A preparação para a Copa do Mundo de 2026 acaba de ganhar um novo capítulo decisivo no México. Em uma vitória estratégica para a organização do torneio, a Justiça local suspendeu as medidas cautelares que autorizavam proprietários de camarotes e cadeiras cativas a entrarem no estádio Azteca com alimentos, bebidas e veículos próprios.
O 1º Juizado de Distrito da Cidade do México interveio diretamente para evitar que privilégios individuais comprometessem o padrão de segurança e logística exigido pela FIFA. A decisão reforça que, durante o maior evento de futebol do planeta, as regras do organismo internacional prevalecem sobre contratos privados de estádios.
A supremacia das regras da FIFA
O magistrado Oswaldo Alejandro López Arellanos foi enfático ao justificar a medida. Para ele, manter exceções para um grupo seleto de torcedores colocaria em risco a organização uniforme dos 16 palcos que receberão as partidas. A decisão protege a integridade operacional de um evento que exige rigor extremo.

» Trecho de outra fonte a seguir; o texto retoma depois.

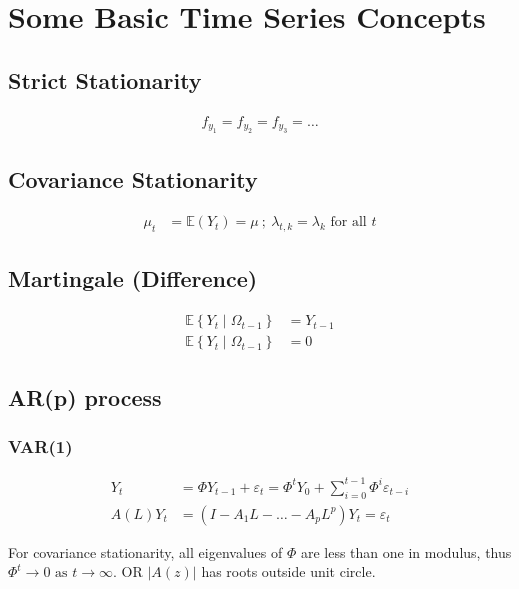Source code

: \section{Some Basic Time Series Concepts}

\subsection{Strict Stationarity}

\begin{align*}
    f_{y_1}=f_{y_2}=f_{y_3}=\ldots
\end{align*}

\subsection{Covariance Stationarity}

\begin{align*}
    \mu_t&=\mathbb{E}\left(Y_t\right)=\mu \:;\:
    \lambda_{t, k}=\lambda_k \text { for all } t
\end{align*}

\subsection{Martingale (Difference)}

\begin{align*}
    \tag{M}
    \mathbb{E}\left\{Y_t \mid \Omega_{t-1}\right\}&=Y_{t-1} \\
    \tag{MDS}
    \mathbb{E}\left\{Y_t \mid \Omega_{t-1}\right\}&=0
\end{align*}

\subsection{AR(p) process}

\subsubsection{VAR(1)}

\begin{align*}
    Y_t &= \Phi Y_{t-1}+\varepsilon_t =\Phi^t Y_0+\sum_{i=0}^{t-1} \Phi^i \varepsilon_{t-i} \\
    A(L) Y_t &= (I-A_1 L-\ldots-A_p L^p)Y_t = \varepsilon_t
\end{align*}

For covariance stationarity, all eigenvalues of $\Phi$ are less than one in modulus, thus $\Phi^t \rightarrow 0 \text { as } t \rightarrow \infty$. 
OR
$|A(z)|$ has roots outside unit circle.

A FIFA é a responsável pela organização da competição e que tanto o estádio quanto as partes envolvidas estão obrigados a cumprir os regulamentos, diretrizes e disposições emitidas pelo organismo internacional.

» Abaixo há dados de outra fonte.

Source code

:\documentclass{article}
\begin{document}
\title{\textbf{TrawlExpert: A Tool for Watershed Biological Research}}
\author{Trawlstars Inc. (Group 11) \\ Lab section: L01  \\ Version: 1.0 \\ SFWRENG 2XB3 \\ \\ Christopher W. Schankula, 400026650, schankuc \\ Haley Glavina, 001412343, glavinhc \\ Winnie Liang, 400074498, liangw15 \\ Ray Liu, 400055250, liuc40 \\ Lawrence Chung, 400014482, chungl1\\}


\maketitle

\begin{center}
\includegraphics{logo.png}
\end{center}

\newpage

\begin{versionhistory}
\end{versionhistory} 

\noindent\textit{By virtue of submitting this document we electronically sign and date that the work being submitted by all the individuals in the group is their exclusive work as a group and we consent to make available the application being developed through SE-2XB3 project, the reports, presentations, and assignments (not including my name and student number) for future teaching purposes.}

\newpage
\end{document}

Conflito jurídico e expectativa
A Associação Mexicana de Donos de Camarotes e Cadeiras Cativas contesta a postura da entidade máxima do futebol, alegando que em edições anteriores, como 1970 e 1986, os direitos de propriedade foram respeitados. O advogado do grupo, Roberto Ruano, já sinalizou que buscará reverter o cenário na justiça.

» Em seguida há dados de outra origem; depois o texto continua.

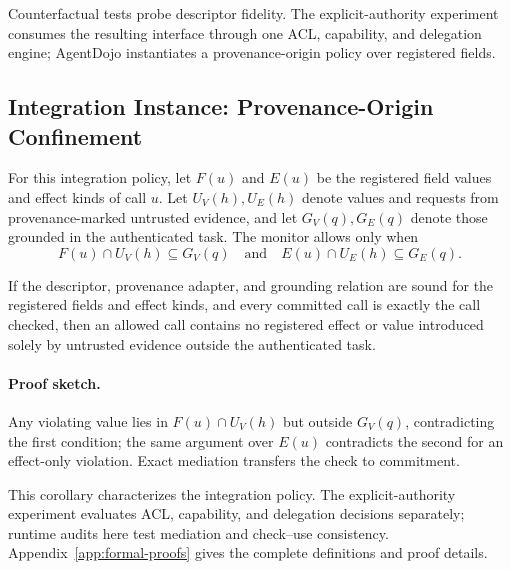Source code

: Counterfactual tests probe descriptor fidelity. The explicit-authority
experiment consumes the resulting interface through one ACL, capability, and
delegation engine; AgentDojo instantiates a provenance-origin policy over
registered fields.

\subsection{Integration Instance: Provenance-Origin Confinement}

For this integration policy, let $F(u)$ and $E(u)$ be the registered field values
and effect kinds of call $u$.  Let $U_V(h),U_E(h)$ denote values and requests
from provenance-marked untrusted evidence, and let $G_V(q),G_E(q)$ denote those
grounded in the authenticated task.  The monitor allows only when
\[
  F(u)\cap U_V(h)\subseteq G_V(q)
  \quad\text{and}\quad
  E(u)\cap U_E(h)\subseteq G_E(q).
\]

\begin{corollary}
\label{thm:single-commit}
If the descriptor, provenance adapter, and grounding relation are sound for the
registered fields and effect kinds, and every committed call is exactly the
call checked, then an allowed call contains no registered effect or value
introduced solely by untrusted evidence outside the authenticated task.
\end{corollary}

\paragraph{Proof sketch.}
Any violating value lies in $F(u)\cap U_V(h)$ but outside $G_V(q)$, contradicting
the first condition; the same argument over $E(u)$ contradicts the second for
an effect-only violation.  Exact mediation transfers the check to commitment.

This corollary characterizes the integration policy.  The explicit-authority
experiment evaluates ACL, capability, and delegation decisions separately;
runtime audits here test mediation and check--use consistency.
Appendix~\ref{app:formal-proofs} gives the complete definitions and proof
details.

Entretanto, o clima no estádio Azteca é de tensão. Funcionários da Ollamani SAB, grupo que administra a arena, já utilizam a nova decisão judicial para barrar o acesso privilegiado, mesmo com a proximidade do jogo de abertura entre a Seleção Mexicana e a África do Sul.
O futuro da disputa
Enquanto a batalha legal segue nos tribunais, o torcedor comum espera que a organização impecável prevaleça. A definição final sobre o impasse só deve ocorrer na próxima segunda-feira, dia 15. Até lá, o foco de quem vive o espírito de Raça, Amor e Paixão pelo esporte permanece no gramado, onde a bola deve rolar sem as distrações burocráticas que ameaçam o espetáculo.